The last time I checked, not all that long ago, the 103 Club was still at it. Though I can’t think that its business would ever become unimportant, I can’t swear to you that they still refer to themselves using the “103 Club” term. After all, it is not a formally chartered group.
This then is background when you consider the anonymous lawyer’s statement that "the federal government was fully involved in approving this transaction.” He is no doubt referring to how an IRS letter ruling was obtained providing comfort for the use of a loophole to evade the spirit of the law that Congress passed prohibiting sports stadium and arena financing. The poor IRS. The letter ruling was a stretch in itself, but when it was not satisfactory, based upon available facts, fictitious numbers were supplied to bootstrap it into workability.

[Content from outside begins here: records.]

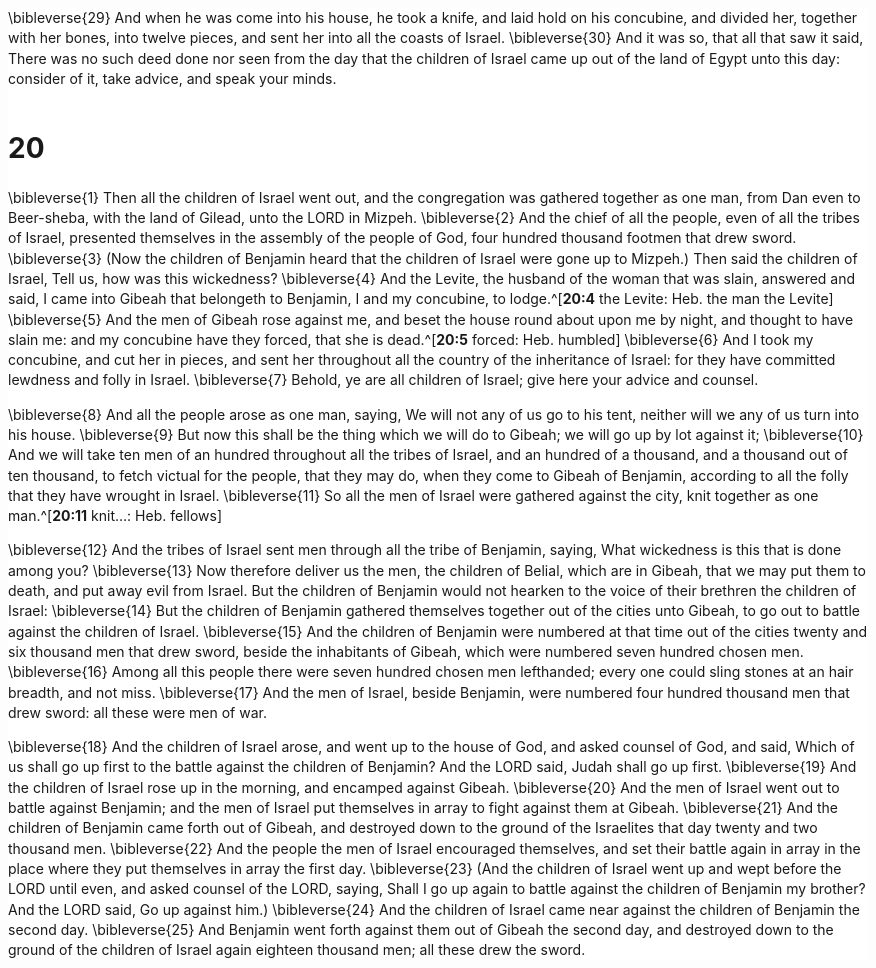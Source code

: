 
\bibleverse{29} And when he was come into his house, he took a knife, and laid hold on his concubine, and divided her, together with her bones, into twelve pieces, and sent her into all the coasts of Israel. \bibleverse{30} And it was so, that all that saw it said, There was no such deed done nor seen from the day that the children of Israel came up out of the land of Egypt unto this day: consider of it, take advice, and speak your minds. 

# 20 
\bibleverse{1} Then all the children of Israel went out, and the congregation was gathered together as one man, from Dan even to Beer-sheba, with the land of Gilead, unto the LORD in Mizpeh. \bibleverse{2} And the chief of all the people, even of all the tribes of Israel, presented themselves in the assembly of the people of God, four hundred thousand footmen that drew sword. \bibleverse{3} (Now the children of Benjamin heard that the children of Israel were gone up to Mizpeh.) Then said the children of Israel, Tell us, how was this wickedness? \bibleverse{4} And the Levite, the husband of the woman that was slain, answered and said, I came into Gibeah that belongeth to Benjamin, I and my concubine, to lodge.^[**20:4** the Levite: Heb. the man the Levite] \bibleverse{5} And the men of Gibeah rose against me, and beset the house round about upon me by night, and thought to have slain me: and my concubine have they forced, that she is dead.^[**20:5** forced: Heb. humbled] \bibleverse{6} And I took my concubine, and cut her in pieces, and sent her throughout all the country of the inheritance of Israel: for they have committed lewdness and folly in Israel. \bibleverse{7} Behold, ye are all children of Israel; give here your advice and counsel. 



\bibleverse{8} And all the people arose as one man, saying, We will not any of us go to his tent, neither will we any of us turn into his house. \bibleverse{9} But now this shall be the thing which we will do to Gibeah; we will go up by lot against it; \bibleverse{10} And we will take ten men of an hundred throughout all the tribes of Israel, and an hundred of a thousand, and a thousand out of ten thousand, to fetch victual for the people, that they may do, when they come to Gibeah of Benjamin, according to all the folly that they have wrought in Israel. \bibleverse{11} So all the men of Israel were gathered against the city, knit together as one man.^[**20:11** knit…: Heb. fellows] 


\bibleverse{12} And the tribes of Israel sent men through all the tribe of Benjamin, saying, What wickedness is this that is done among you? \bibleverse{13} Now therefore deliver us the men, the children of Belial, which are in Gibeah, that we may put them to death, and put away evil from Israel. But the children of Benjamin would not hearken to the voice of their brethren the children of Israel: \bibleverse{14} But the children of Benjamin gathered themselves together out of the cities unto Gibeah, to go out to battle against the children of Israel. \bibleverse{15} And the children of Benjamin were numbered at that time out of the cities twenty and six thousand men that drew sword, beside the inhabitants of Gibeah, which were numbered seven hundred chosen men. \bibleverse{16} Among all this people there were seven hundred chosen men lefthanded; every one could sling stones at an hair breadth, and not miss. \bibleverse{17} And the men of Israel, beside Benjamin, were numbered four hundred thousand men that drew sword: all these were men of war. 

\bibleverse{18} And the children of Israel arose, and went up to the house of God, and asked counsel of God, and said, Which of us shall go up first to the battle against the children of Benjamin? And the LORD said, Judah shall go up first. \bibleverse{19} And the children of Israel rose up in the morning, and encamped against Gibeah. \bibleverse{20} And the men of Israel went out to battle against Benjamin; and the men of Israel put themselves in array to fight against them at Gibeah. \bibleverse{21} And the children of Benjamin came forth out of Gibeah, and destroyed down to the ground of the Israelites that day twenty and two thousand men. \bibleverse{22} And the people the men of Israel encouraged themselves, and set their battle again in array in the place where they put themselves in array the first day. \bibleverse{23} (And the children of Israel went up and wept before the LORD until even, and asked counsel of the LORD, saying, Shall I go up again to battle against the children of Benjamin my brother? And the LORD said, Go up against him.) \bibleverse{24} And the children of Israel came near against the children of Benjamin the second day. \bibleverse{25} And Benjamin went forth against them out of Gibeah the second day, and destroyed down to the ground of the children of Israel again eighteen thousand men; all these drew the sword.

Declaring Bonds Taxable: A City Expense
Noticing New York previously addressed itself (Friday, September 19, 2008, Contrivance in the service of creating blight, real blight- Listen again- REAL blight) to speculation that the tax-exempt bonds that have been issued for Yankee Stadium (and certainly any similar bonds) may be declared taxable based on the misrepresentations made to the IRS in obtaining private letter rulings from the IRS. (See also Atlantic Yards Report: Friday, September 19, 2008, At Congressional hearing, criticism of Yankees deal and stadium funding; IRS says final regulation coming soon.)
The bonds would almost certainly be declared taxable retroactively to the date of issuance, which would mean that taxes would be owed by bond holders not only going forward but for past years as well. Because the IRS ruling would be invalidated due to the contrived fictions of city government officials, it is envisioned that the city would be called upon to step in with payments to financially compensate the aggrieved bond holders. As I noted earlier, some individuals are more responsible than others for certain things even if a roomful of lawyers was involved.
Bond counsel on the transactions are probably predicting that the IRS would seek to negotiate a compromise. There is a persuasive argument that the IRS might just want to collect money straight from the city rather than having to chase down and reopen the tax returns of multiple bond holders. Maximum liability to the city might be somewhat circumscribed to the extent that the bonds can be made subject to an early call, with or without paying an early call premium. As we noted before, though the payments required from the city could be very substantial; this is not to say that they wouldn’t be proportionate to the arrogant carefreeness with which officials were willing to contrive fictive data at the expense of the public.
Away with Fictions, Scot-free?
Let me return again to the theme with which I began this essay: When there is money to be grabbed, do public finance and development professionals feel it safe to act with corporate collectivity to present fictions to the IRS? Forest City Ratner, thoroughly in the habit of making misrepresentations about Atlantic Yards and Nets Arena to the press and public, seems to have considered it safe to extend the habit to misrepresentations it is willing to make to the IRS. Much like the Yankee Stadium situation, other professionals (including officials with the city and state) seem willingly complicit or unwilling to due diligence information coming from FCR. The New York City Industrial Development Agency and the Empire State Development Corporation wrote a May 8, 2008 letter to the IRS urging that federal government allow R-TIFC PILOT (“Return Total Intercepted For Costs-Payment In Lieu Of Taxes” ) financing be used for the planned Atlantic Yards arena. In a July 14, 2008 letter to the IRS, Develop Don’t Destroy discredited that May 8th letter for its inaccuracies and fictive slant. (See: Monday, July 21, 2008, Asking feds not to approve tax-exempt bonds for AY arena, DDDB criticizes city/state letter.)
If the standard is not truth, but what can be gotten away with, do all these professionals feel safe presupposing that the IRS will tolerate their misrepresentations?